My recommendation: keep a local backup of the images until you are done with mapping.

Conclusions

  • Mapillary is a nice way to collect images during (holiday) activities without bothering too much about technology.
  • Due to hardware limitations of smartphones you need a lot of light to get good images.
  • While walking it is not easy to make good, leveled and not blurred images.
  • For mapping purposes (with JOSM): keep a local backup and still collect POI with another app/device to easily find the highlights of the journey.

Despite all worries, the 1kg extra load and some occasions I really cursed the stupid hardware¹ I want to thank the company Mapillary to enable me to collect that amount of data in remote regions of Albania. In some way every photo is historic but I think since Albania is a fast changing country and little known to most Europeans these images may get some attention.

¹ “Great! I walked that breakneck path, didn’t fall down – and the camera didn’t work and I have to spend some minutes for rebooting the phone and restarting the app!!1 %$§£Ω¤”

Since publishing this post I added some paragraphs, the image and fixed some minor errors

Location: Gjerë, Poroçan, Bashkia Gramsh, Elbasan County, Central Albania, 3308, Albania

Discussion

Comment from EdLoach on 3 October 2014 at 08:18

An interesting diary post which encouraged me to investigate Mapillary a bit further (I’d heard the name previously), and have now signed up and installed the app. Now to try and find time to take some photos.
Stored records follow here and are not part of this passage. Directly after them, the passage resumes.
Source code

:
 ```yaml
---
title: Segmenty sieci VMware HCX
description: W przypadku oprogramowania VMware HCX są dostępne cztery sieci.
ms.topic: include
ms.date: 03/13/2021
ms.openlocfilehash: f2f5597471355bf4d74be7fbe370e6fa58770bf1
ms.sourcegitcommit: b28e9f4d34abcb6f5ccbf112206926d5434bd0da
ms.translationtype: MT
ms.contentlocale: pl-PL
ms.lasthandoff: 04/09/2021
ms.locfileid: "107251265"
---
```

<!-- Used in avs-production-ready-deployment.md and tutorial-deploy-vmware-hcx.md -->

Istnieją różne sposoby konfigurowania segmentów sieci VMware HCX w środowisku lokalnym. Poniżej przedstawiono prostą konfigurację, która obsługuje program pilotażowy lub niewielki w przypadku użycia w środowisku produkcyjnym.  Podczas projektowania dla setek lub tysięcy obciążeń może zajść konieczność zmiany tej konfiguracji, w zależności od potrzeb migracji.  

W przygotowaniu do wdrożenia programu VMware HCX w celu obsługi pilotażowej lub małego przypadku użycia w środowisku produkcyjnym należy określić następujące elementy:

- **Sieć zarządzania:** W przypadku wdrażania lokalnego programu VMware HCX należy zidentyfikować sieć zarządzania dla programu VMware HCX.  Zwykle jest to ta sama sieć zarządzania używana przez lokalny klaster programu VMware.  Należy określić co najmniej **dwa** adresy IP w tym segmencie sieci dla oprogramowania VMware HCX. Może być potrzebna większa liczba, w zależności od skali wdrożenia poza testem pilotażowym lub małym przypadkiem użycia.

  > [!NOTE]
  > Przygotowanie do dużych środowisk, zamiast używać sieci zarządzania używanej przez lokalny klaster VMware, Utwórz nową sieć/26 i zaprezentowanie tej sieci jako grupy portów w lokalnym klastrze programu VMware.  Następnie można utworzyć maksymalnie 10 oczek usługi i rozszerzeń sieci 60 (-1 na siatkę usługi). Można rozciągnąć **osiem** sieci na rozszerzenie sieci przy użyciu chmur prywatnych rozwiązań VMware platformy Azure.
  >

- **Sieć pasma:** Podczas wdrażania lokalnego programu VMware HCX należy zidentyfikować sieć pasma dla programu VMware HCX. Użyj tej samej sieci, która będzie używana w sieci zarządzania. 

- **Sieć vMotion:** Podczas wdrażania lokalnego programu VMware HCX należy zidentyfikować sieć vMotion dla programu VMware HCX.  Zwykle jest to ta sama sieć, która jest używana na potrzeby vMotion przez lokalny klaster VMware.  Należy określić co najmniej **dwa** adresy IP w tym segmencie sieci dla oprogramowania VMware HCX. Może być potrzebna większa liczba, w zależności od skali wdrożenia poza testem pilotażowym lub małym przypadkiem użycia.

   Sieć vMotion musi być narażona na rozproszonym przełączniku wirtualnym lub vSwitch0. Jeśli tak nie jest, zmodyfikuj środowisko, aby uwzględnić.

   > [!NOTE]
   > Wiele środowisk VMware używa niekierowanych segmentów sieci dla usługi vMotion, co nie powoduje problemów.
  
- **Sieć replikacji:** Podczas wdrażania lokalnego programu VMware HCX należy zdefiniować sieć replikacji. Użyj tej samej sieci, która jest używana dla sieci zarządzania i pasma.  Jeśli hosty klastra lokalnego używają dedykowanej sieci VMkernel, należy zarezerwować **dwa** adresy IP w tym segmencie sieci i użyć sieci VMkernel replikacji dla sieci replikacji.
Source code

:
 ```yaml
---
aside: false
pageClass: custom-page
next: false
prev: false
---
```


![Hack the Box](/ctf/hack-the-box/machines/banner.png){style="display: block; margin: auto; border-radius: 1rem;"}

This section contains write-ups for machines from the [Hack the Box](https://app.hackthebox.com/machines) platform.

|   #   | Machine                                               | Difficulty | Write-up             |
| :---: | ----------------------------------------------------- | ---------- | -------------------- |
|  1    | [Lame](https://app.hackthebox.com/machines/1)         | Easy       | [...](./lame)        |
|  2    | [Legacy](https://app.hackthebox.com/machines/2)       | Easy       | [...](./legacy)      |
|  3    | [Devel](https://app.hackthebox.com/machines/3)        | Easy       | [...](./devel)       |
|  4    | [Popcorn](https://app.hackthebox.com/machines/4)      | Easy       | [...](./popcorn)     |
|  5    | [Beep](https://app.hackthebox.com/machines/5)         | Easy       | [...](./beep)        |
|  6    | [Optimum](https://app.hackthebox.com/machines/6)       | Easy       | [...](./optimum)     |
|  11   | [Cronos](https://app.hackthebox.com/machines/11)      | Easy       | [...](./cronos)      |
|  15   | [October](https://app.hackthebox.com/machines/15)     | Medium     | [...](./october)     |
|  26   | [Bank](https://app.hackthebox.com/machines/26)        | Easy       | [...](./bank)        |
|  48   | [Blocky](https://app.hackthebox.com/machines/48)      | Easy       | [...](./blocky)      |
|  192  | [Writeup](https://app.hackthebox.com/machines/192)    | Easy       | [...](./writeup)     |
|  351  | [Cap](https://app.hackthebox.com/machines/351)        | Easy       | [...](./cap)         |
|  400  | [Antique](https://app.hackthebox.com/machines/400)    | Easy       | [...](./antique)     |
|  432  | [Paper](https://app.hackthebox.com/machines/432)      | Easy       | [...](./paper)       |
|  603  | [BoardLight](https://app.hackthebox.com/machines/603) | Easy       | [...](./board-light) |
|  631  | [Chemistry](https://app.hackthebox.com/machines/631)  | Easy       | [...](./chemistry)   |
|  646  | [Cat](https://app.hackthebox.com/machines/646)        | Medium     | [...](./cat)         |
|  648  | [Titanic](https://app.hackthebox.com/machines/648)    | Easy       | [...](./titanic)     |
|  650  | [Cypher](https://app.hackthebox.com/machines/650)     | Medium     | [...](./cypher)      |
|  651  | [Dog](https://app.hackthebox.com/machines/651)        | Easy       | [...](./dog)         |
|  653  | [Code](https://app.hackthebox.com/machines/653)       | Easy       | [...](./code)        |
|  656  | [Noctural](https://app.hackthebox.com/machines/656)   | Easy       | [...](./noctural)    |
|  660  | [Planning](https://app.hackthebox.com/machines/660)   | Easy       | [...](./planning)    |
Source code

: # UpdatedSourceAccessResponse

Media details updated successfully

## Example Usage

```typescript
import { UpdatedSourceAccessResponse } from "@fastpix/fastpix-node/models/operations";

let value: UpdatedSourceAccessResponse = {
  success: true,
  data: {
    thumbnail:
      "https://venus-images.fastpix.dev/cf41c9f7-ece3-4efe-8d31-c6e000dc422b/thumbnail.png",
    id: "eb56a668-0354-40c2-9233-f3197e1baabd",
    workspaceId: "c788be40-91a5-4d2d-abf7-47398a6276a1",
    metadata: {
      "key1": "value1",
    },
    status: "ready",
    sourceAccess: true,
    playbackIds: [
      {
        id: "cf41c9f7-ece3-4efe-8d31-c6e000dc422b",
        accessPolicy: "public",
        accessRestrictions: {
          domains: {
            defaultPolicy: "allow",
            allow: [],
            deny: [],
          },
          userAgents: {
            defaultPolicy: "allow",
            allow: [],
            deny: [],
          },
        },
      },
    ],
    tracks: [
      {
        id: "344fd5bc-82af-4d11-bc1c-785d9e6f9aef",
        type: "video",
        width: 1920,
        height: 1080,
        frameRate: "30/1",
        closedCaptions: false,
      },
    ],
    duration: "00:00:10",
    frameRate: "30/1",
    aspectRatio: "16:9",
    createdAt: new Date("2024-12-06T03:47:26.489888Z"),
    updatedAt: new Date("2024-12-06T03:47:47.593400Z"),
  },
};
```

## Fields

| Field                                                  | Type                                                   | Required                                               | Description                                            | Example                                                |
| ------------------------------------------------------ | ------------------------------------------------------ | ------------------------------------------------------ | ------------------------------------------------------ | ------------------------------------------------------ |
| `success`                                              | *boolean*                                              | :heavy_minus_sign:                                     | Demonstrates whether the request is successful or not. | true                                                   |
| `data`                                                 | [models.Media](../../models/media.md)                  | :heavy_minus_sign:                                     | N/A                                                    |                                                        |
Comment from Sanderd17 on 3 October 2014 at 10:39

Nice post.

The message of “not being able to access the camera” is most likely related to the drivers, rather than the mapillary app. My previous phone also had this a lot, and required a reboot every time this happened because the crash just ate my battery until I fully killed all processes.

Comment from Kawohe on 8 October 2014 at 09:55

How often did you take a picture? Every 2 seconds? And is there a link to the images at mapillary? I cannot find them…

Comment from malenki on 8 October 2014 at 17:05

@Kawohe: Yes, for walking I set the app to 1 picture per two seconds.
For seeing the pictures: As I wrote: | As of today I finally sent all the stuff back to Mapillary including the images which | they will add to the database on-site. I’d need about 90 days to upload them…
I can only guess but I’d say after the parcel arrived it will need another week for the images starting to show up – I haven’t asked.
As I checked this morning, the parcel still hadn’t left Germany – snail mail at its best. To help the really curious people I linked two places of which I had uploaded some pictures during the holidays.

(Yes, it is an unlucky solution that the Mapillary website shows minor sequences only from zoom levels 4 to 7 and then from ZL 14 again.)